Era isso. Eu me tornaria um refém e seria usado contra meu próprio povo, a menos que conseguisse escapar daquela situação.
Continuei tentando exercer minha influência sobre Igh, mas percebi que era inútil. Aquele que tinha o título de Deus das Jóias era muito ganancioso para se render à minha diplomacia.
Quando finalmente perdi as forças, tombei a cabeça diretamente nas mãos dele.
O deus estalou a língua, me fitando com um brilho de divertimento em seus olhos verdes.
— Não podemos permitir que você cause problemas com seus poderes divinos, podemos? Felizmente, tenho a solução para isso.
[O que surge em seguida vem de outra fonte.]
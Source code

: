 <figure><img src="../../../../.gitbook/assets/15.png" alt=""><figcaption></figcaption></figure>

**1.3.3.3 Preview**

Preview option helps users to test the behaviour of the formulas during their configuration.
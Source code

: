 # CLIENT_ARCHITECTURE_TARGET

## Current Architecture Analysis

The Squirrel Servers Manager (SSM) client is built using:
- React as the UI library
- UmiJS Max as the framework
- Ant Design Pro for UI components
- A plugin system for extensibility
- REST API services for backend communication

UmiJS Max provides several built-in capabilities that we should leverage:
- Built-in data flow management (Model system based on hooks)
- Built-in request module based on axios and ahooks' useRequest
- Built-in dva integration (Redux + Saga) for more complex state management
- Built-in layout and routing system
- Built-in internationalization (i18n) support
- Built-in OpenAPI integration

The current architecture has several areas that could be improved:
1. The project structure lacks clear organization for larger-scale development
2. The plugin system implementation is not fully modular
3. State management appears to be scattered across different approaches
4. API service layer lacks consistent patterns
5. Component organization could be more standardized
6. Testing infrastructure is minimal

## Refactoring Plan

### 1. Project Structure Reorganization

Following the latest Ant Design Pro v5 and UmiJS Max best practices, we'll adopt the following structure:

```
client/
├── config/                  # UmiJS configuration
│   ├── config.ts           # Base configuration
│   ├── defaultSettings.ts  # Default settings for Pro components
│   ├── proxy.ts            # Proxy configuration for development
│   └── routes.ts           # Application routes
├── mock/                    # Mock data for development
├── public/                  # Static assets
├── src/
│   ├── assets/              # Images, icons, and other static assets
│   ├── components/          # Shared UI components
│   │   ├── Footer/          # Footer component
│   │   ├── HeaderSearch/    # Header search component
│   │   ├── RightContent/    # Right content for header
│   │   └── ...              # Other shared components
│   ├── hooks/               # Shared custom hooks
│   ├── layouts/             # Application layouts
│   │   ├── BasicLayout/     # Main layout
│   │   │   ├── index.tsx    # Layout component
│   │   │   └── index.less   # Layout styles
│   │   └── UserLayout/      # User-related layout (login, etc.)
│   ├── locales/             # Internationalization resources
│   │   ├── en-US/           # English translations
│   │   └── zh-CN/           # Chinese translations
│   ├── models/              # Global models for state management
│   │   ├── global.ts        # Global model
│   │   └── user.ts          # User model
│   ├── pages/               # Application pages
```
Antes que eu pudesse reagir, senti as mãos dele apertarem minhas têmporas.
Seus dedos frios provocaram, de imediato, um tipo de dor que nunca experimentei antes. Como se me doesse a alma, que parecia prestes a virar cinzas.
Não conseguia me soltar. O deus segurava meu crânio com firmeza entre suas palmas, e minha respiração falhava ao ponto de ver pontos escuros.
Fiquei imóvel, em desespero, enquanto minha essência e tudo o que eu representava eram arrancados de mim, como se Igh quisesse me dissolver desde meu âmago, sugando minhas forças junto ao ar que me faltava.
E quando Igh terminou, os olhos fechados e o sorriso ainda amplo na cabeça jogada para trás, eu já não me sentia mais uma divindade.